For Meyer, the book, which has just come out in paperback and is lavishly illustrated by Solomon Enos, is a revelation.

"It's so wonderful to have more knowledge available to people," she says. From how to give someone a medicinal purge (it entails eating broiled potato and broiled taro leaves) to the documentation of 32 different rains, Hawaiian culture is immediate and alive in "The Epic Tale of Hi'iakaikapoliopele."

The valuable information is delivered in the context of the story of Pele's favorite younger sister, whose name means "Hi'iaka in the bosom of Pele." As the legend goes, when Pele fled her home in Tahiti after a family blowout, she cradled her youngest sister, so young she was still in an egg, against her chest as she rode to the Hawaiian archipelago.

It's been 100 years since the Hawaiian-language version appeared in print in definitive form, serialized over a two-year period in the Hawaiian-language newspaper Hawaii Aloha.

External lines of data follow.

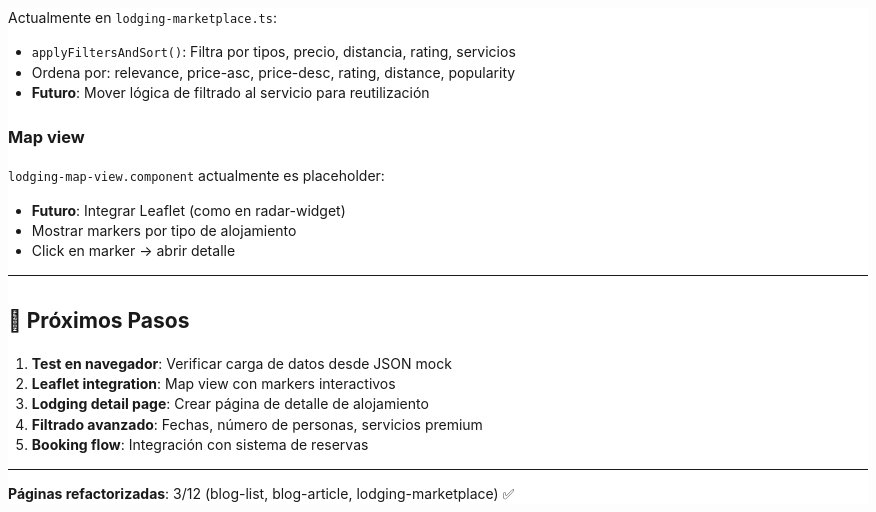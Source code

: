 Actualmente en `lodging-marketplace.ts`:

- `applyFiltersAndSort()`: Filtra por tipos, precio, distancia, rating, servicios
- Ordena por: relevance, price-asc, price-desc, rating, distance, popularity
- **Futuro**: Mover lógica de filtrado al servicio para reutilización

### **Map view**

`lodging-map-view.component` actualmente es placeholder:

- **Futuro**: Integrar Leaflet (como en radar-widget)
- Mostrar markers por tipo de alojamiento
- Click en marker → abrir detalle

---

## 🔮 Próximos Pasos

1. **Test en navegador**: Verificar carga de datos desde JSON mock
2. **Leaflet integration**: Map view con markers interactivos
3. **Lodging detail page**: Crear página de detalle de alojamiento
4. **Filtrado avanzado**: Fechas, número de personas, servicios premium
5. **Booking flow**: Integración con sistema de reservas

---

**Páginas refactorizadas**: 3/12 (blog-list, blog-article, lodging-marketplace) ✅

"Now I understand what the Hawaiian language newspapers mean to the community," says Meyer. "Prior to this, we weren't ready. We didn't have the sensitivity of language ... it was too dense and too deep; and now we can take it in ... we're reconnecting with substance that's just waiting there for us — the knowledge waiting for us in the newspapers."

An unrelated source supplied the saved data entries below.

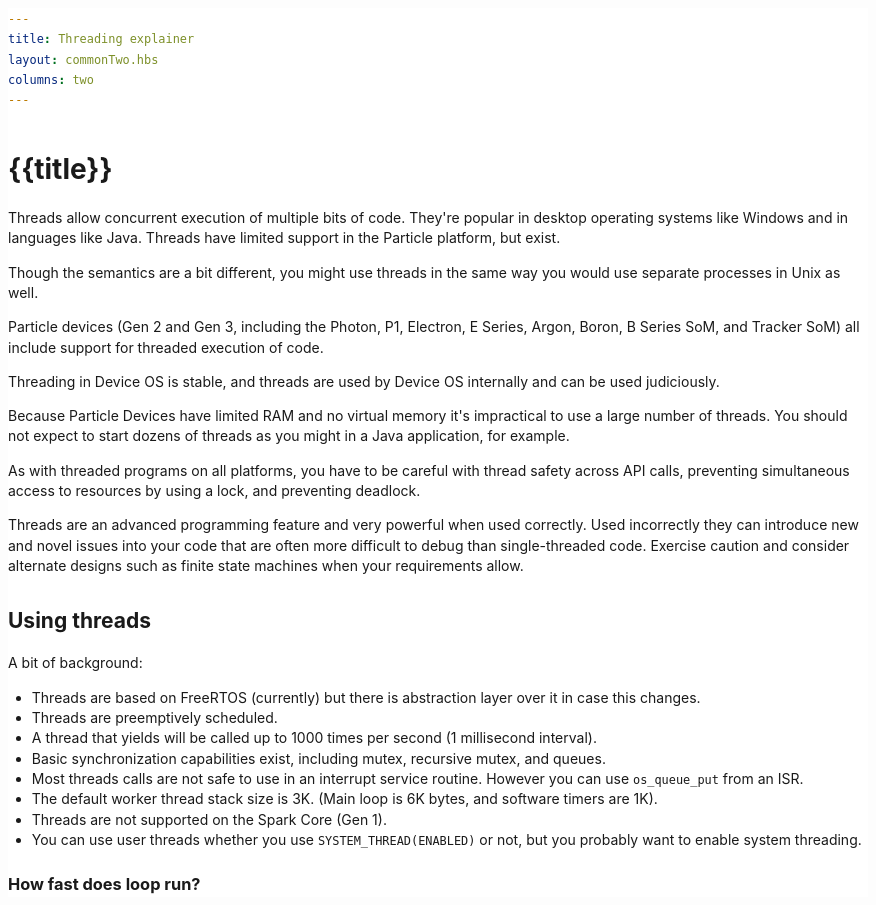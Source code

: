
 ```yaml
---
title: Threading explainer
layout: commonTwo.hbs
columns: two
---
```

# {{title}}

Threads allow concurrent execution of multiple bits of code. They're popular in desktop operating systems like Windows and in languages like Java. Threads have limited support in the Particle platform, but exist.

Though the semantics are a bit different, you might use threads in the same way you would use separate processes in Unix as well.

Particle devices (Gen 2 and Gen 3, including the Photon, P1, Electron, E Series, Argon, Boron, B Series SoM, and Tracker SoM) all include support for threaded execution of code.



Threading in Device OS is stable, and threads are used by Device OS internally and can be used judiciously.

Because Particle Devices have limited RAM and no virtual memory it's impractical to use a large number of threads. You should not expect to start dozens of threads as you might in a Java application, for example.

As with threaded programs on all platforms, you have to be careful with thread safety across API calls, preventing simultaneous access to resources by using a lock, and preventing deadlock.

Threads are an advanced programming feature and very powerful when used correctly. Used incorrectly they can introduce new and novel issues into your code that are often more difficult to debug than single-threaded code. Exercise caution and consider alternate designs such as finite state machines when your requirements allow.

## Using threads

A bit of background:

- Threads are based on FreeRTOS (currently) but there is abstraction layer over it in case this changes.
- Threads are preemptively scheduled.
- A thread that yields will be called up to 1000 times per second (1 millisecond interval).
- Basic synchronization capabilities exist, including mutex, recursive mutex, and queues.
- Most threads calls are not safe to use in an interrupt service routine. However you can use `os_queue_put` from an ISR.
- The default worker thread stack size is 3K. (Main loop is 6K bytes, and software timers are 1K).
- Threads are not supported on the Spark Core (Gen 1).
- You can use user threads whether you use `SYSTEM_THREAD(ENABLED)` or not, but you probably want to enable system threading.

### How fast does loop run?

The book is published under the Awaiaulu: Hawaiian Literature Project, started in 2004 by University of Hawai'i associate professor Puakea Nogelmeier and Dwayne Steel, the late businessman and philanthropist.

Awaiaulu's goal is to make accessible to the English-speaking public the mother lode of information Nogelmeier has been mining from Hawaiian-language newspapers, as part of his Hawaiian Language Newspaper Project.

Kalowena Komeiji, marketing and community relations specialist with Kamehameha Publishing, sees the work as more than a book.

"We're trying to work together to support and promote each other," says Komeiji.

"What do you do with all these young Hawaiian language students? How do you employ them besides just charter schools? Maybe this is the next industry for those students and scholars."

For more than two years, Nogelmeier, in collaboration with scholars Todd Sahoa Fukushima and Bryan Kamaoli Kuwada, worked on the translation, getting the nuances right.

And the grueling work is hitting a nerve with an Island audience.

"Reading ('Hi'iaka') you kind of understand that it's the beginning of all this access and knowledge, the ability to know again our own places, our food, our gods and goddesses," says Meyer.

"It's profound. It's so not about scaring anyone. It's about finding your way to what you thought you lost."